Object Storage XCom Backend¶
The default XCom backend is the BaseXCom
class, which stores XComs in the Airflow database. This is fine for small values, but can be problematic for large values, or for large numbers of XComs.
To enable storing XComs in an object store, you can set the xcom_backend
configuration option to airflow.providers.common.io.xcom.backend.XComObjectStorageBackend
. You will also need to set xcom_objectstorage_path
to the desired location. The connection
id is obtained from the user part of the url the you will provide, e.g. xcom_objectstorage_path = s3://conn_id@mybucket/key
. Furthermore, xcom_objectstorage_threshold
is required
to be something larger than -1. Any object smaller than the threshold in bytes will be stored in the database and anything larger will be be
put in object storage. This will allow a hybrid setup. If an xcom is stored on object storage a reference will be
saved in the database. Finally, you can set xcom_objectstorage_compression
to fsspec supported compression methods like zip
or snappy
to
compress the data before storing it in object storage.

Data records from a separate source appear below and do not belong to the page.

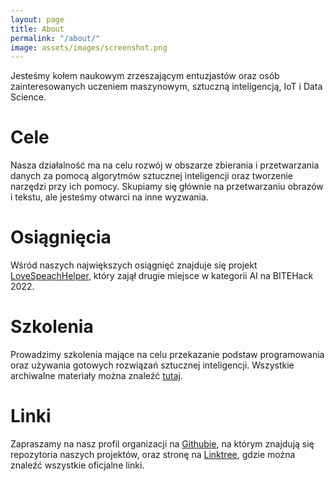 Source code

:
 ```yaml
---
layout: page
title: About
permalink: "/about/"
image: assets/images/screenshot.png
---
```


Jesteśmy kołem naukowym zrzeszającym entuzjastów oraz osób zainteresowanych uczeniem maszynowym, sztuczną inteligencją, IoT i Data Science.

# Cele

Nasza działalność ma na celu rozwój w obszarze zbierania i przetwarzania danych za pomocą algorytmów sztucznej inteligencji oraz tworzenie narzędzi przy ich pomocy. Skupiamy się głównie na przetwarzaniu obrazów i tekstu, ale jesteśmy otwarci na inne wyzwania.

# Osiągnięcia

Wśród naszych największych osiągnięć znajduje się projekt [LoveSpeachHelper](https://github.com/knmlprz/BITEHack), który zajął drugie miejsce w kategorii AI na BITEHack 2022. 

# Szkolenia

Prowadzimy szkolenia mające na celu przekazanie podstaw programowania oraz używania gotowych rozwiązań sztucznej inteligencji.
Wszystkie archiwalne materiały można znaleźć [tutaj](https://github.com/knmlprz/poradniki).

# Linki

Zapraszamy na nasz profil organizacji na [Githubie](https://github.com/knmlprz/), na którym znajdują się repozytoria naszych projektów, oraz stronę na [Linktree](https://linktr.ee/knml.prz), gdzie można znaleźć wszystkie oficjalne linki.
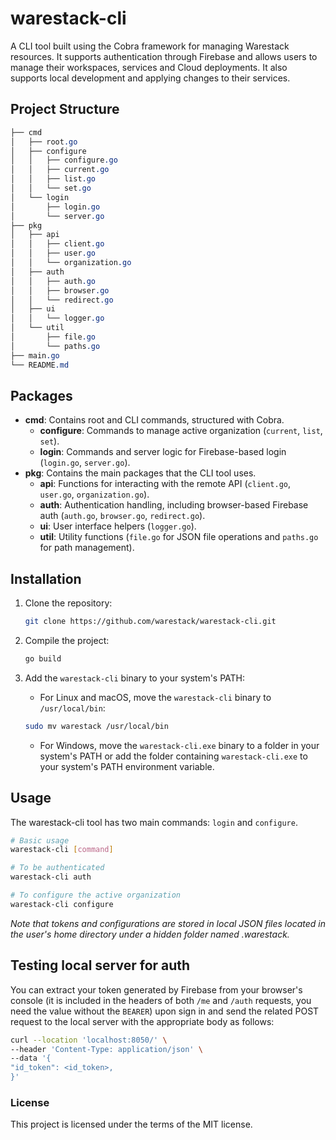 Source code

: # warestack-cli

A CLI tool built using the Cobra framework for managing Warestack resources. It supports authentication through Firebase
and allows users to manage their workspaces, services and Cloud deployments. It also supports local development and
applying changes to their services.

## Project Structure

```css
├── cmd
│   ├── root.go
│   ├── configure
│   │   ├── configure.go
│   │   ├── current.go
│   │   ├── list.go
│   │   └── set.go
│   └── login
│       ├── login.go
│       └── server.go
├── pkg
│   ├── api
│   │   ├── client.go
│   │   ├── user.go
│   │   └── organization.go
│   ├── auth
│   │   ├── auth.go
│   │   ├── browser.go
│   │   └── redirect.go
│   ├── ui
│   │   └── logger.go
│   └── util
│       ├── file.go
│       └── paths.go
├── main.go
└── README.md
```

## Packages

- **cmd**: Contains root and CLI commands, structured with Cobra.
  - **configure**: Commands to manage active organization (`current`, `list`, `set`). 
  - **login**: Commands and server logic for Firebase-based login (`login.go`, `server.go`).
- **pkg**: Contains the main packages that the CLI tool uses. 
  - **api**: Functions for interacting with the remote API (`client.go`, `user.go`, `organization.go`). 
  - **auth**: Authentication handling, including browser-based Firebase auth (`auth.go`, `browser.go`, `redirect.go`). 
  - **ui**: User interface helpers (`logger.go`). 
  - **util**: Utility functions (`file.go` for JSON file operations and `paths.go` for path management).

## Installation

1. Clone the repository:

    ```bash
    git clone https://github.com/warestack/warestack-cli.git
    ```

2. Compile the project:

    ```bash
    go build
    ```

3. Add the `warestack-cli` binary to your system's PATH:

   - For Linux and macOS, move the `warestack-cli` binary to `/usr/local/bin`:
   
    ```bash
    sudo mv warestack /usr/local/bin
    ```

    - For Windows, move the `warestack-cli.exe` binary to a folder in your system's PATH or add the folder containing 
      `warestack-cli.exe` to your system's PATH environment variable.

## Usage

The warestack-cli tool has two main commands: `login` and `configure`.

```bash
# Basic usage
warestack-cli [command]

# To be authenticated
warestack-cli auth

# To configure the active organization
warestack-cli configure
```

_Note that tokens and configurations are stored in local JSON files located in the user's home directory under a hidden
folder named .warestack._

## Testing local server for auth

You can extract your token generated by Firebase from your browser's console (it is included in the headers of both
`/me` and `/auth` requests, you need the value without the `BEARER`) upon sign in and send the related POST request to
the local server with the appropriate body as follows:

```bash
curl --location 'localhost:8050/' \
--header 'Content-Type: application/json' \
--data '{
"id_token": <id_token>,
}'
```

### License

This project is licensed under the terms of the MIT license.
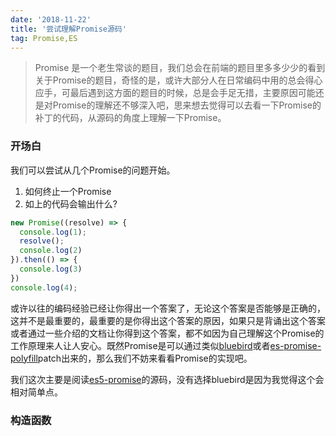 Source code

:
 ```yaml
---
date: '2018-11-22'
title: '尝试理解Promise源码'
tag: Promise,ES
---
```


> Promise 是一个老生常谈的题目，我们总会在前端的题目里多多少少的看到关于Promise的题目，奇怪的是，或许大部分人在日常编码中用的总会得心应手，可最后遇到这方面的题目的时候，总是会手足无措，主要原因可能还是对Promise的理解还不够深入吧，思来想去觉得可以去看一下Promise的补丁的代码，从源码的角度上理解一下Promise。

### 开场白

我们可以尝试从几个Promise的问题开始。

1. 如何终止一个Promise
2. 如上的代码会输出什么?

```javascript
new Promise((resolve) => {
  console.log(1);
  resolve();
  console.log(2)
}).then(() => {
  console.log(3)
})
console.log(4);
```

或许以往的编码经验已经让你得出一个答案了，无论这个答案是否能够是正确的，这并不是最重要的，最重要的是你得出这个答案的原因，如果只是背诵出这个答案或者通过一些介绍的文档让你得到这个答案，都不如因为自己理解这个Promise的工作原理来人让人安心。既然Promise是可以通过类似[bluebird]()或者[es-promise-polyfill]()patch出来的，那么我们不妨来看看Promise的实现吧。

我们这次主要是阅读[es5-promise](https://github.com/stefanpenner/es6-promise)的源码，没有选择bluebird是因为我觉得这个会相对简单点。


### 构造函数
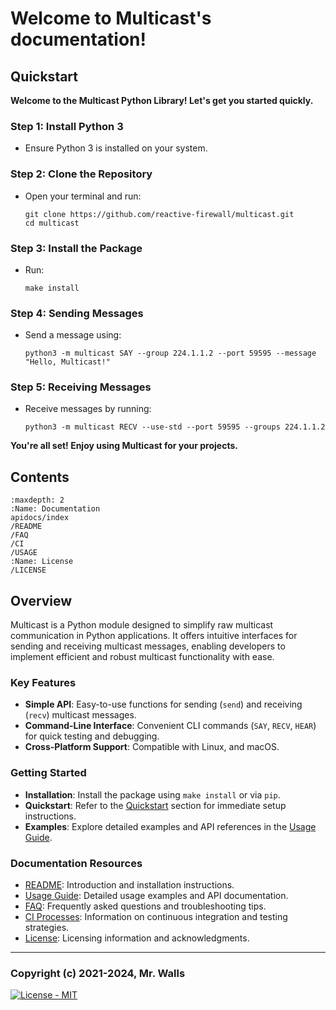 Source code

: # Welcome to Multicast's documentation!

## Quickstart
**Welcome to the Multicast Python Library! Let's get you started quickly.**

### Step 1: Install Python 3

* Ensure Python 3 is installed on your system.

### Step 2: Clone the Repository

* Open your terminal and run:
  ```shell
  git clone https://github.com/reactive-firewall/multicast.git
  cd multicast
  ```

### Step 3: Install the Package

* Run:
  ```shell
  make install
  ```

### Step 4: Sending Messages

* Send a message using:
  ```shell
  python3 -m multicast SAY --group 224.1.1.2 --port 59595 --message "Hello, Multicast!"
  ```

### Step 5: Receiving Messages

* Receive messages by running:
  ```shell
  python3 -m multicast RECV --use-std --port 59595 --groups 224.1.1.2
  ```

**You're all set! Enjoy using Multicast for your projects.**



## Contents

```{toctree}
:maxdepth: 2
:Name: Documentation
apidocs/index
/README
/FAQ
/CI
/USAGE
:Name: License
/LICENSE
```

## Overview

Multicast is a Python module designed to simplify raw multicast communication in Python applications. It offers intuitive interfaces for sending and receiving multicast messages, enabling developers to implement efficient and robust multicast functionality with ease.

### Key Features

- **Simple API**: Easy-to-use functions for sending (`send`) and receiving (`recv`) multicast messages.
- **Command-Line Interface**: Convenient CLI commands (`SAY`, `RECV`, `HEAR`) for quick testing and debugging.
- **Cross-Platform Support**: Compatible with Linux, and macOS.

### Getting Started

- **Installation**: Install the package using `make install` or via `pip`.
- **Quickstart**: Refer to the [Quickstart](#quickstart) section for immediate setup instructions.
- **Examples**: Explore detailed examples and API references in the [Usage Guide](USAGE.md).

### Documentation Resources

- [README](README): Introduction and installation instructions.
- [Usage Guide](USAGE): Detailed usage examples and API documentation.
- [FAQ](FAQ): Frequently asked questions and troubleshooting tips.
- [CI Processes](CI): Information on continuous integration and testing strategies.
- [License](LICENSE): Licensing information and acknowledgments.


---
### Copyright (c) 2021-2024, Mr. Walls

[![License - MIT](https://img.shields.io/github/license/reactive-firewall/multicast.svg?maxAge=3600)](https://github.com/reactive-firewall/multicast/blob/stable/LICENSE.md)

So for example the following configuration will store anything above 1MB in S3 and will compress it using gzip:
[core]
xcom_backend = airflow.providers.common.io.xcom.backend.XComObjectStorageBackend
[common.io]
xcom_objectstorage_path = s3://conn_id@mybucket/key
xcom_objectstorage_threshold = 1048576
xcom_objectstorage_compression = gzip
Note
Compression requires the support for it is installed in your python environment. For example, to use snappy
compression, you need to install python-snappy
. Zip, gzip and bz2 work out of the box.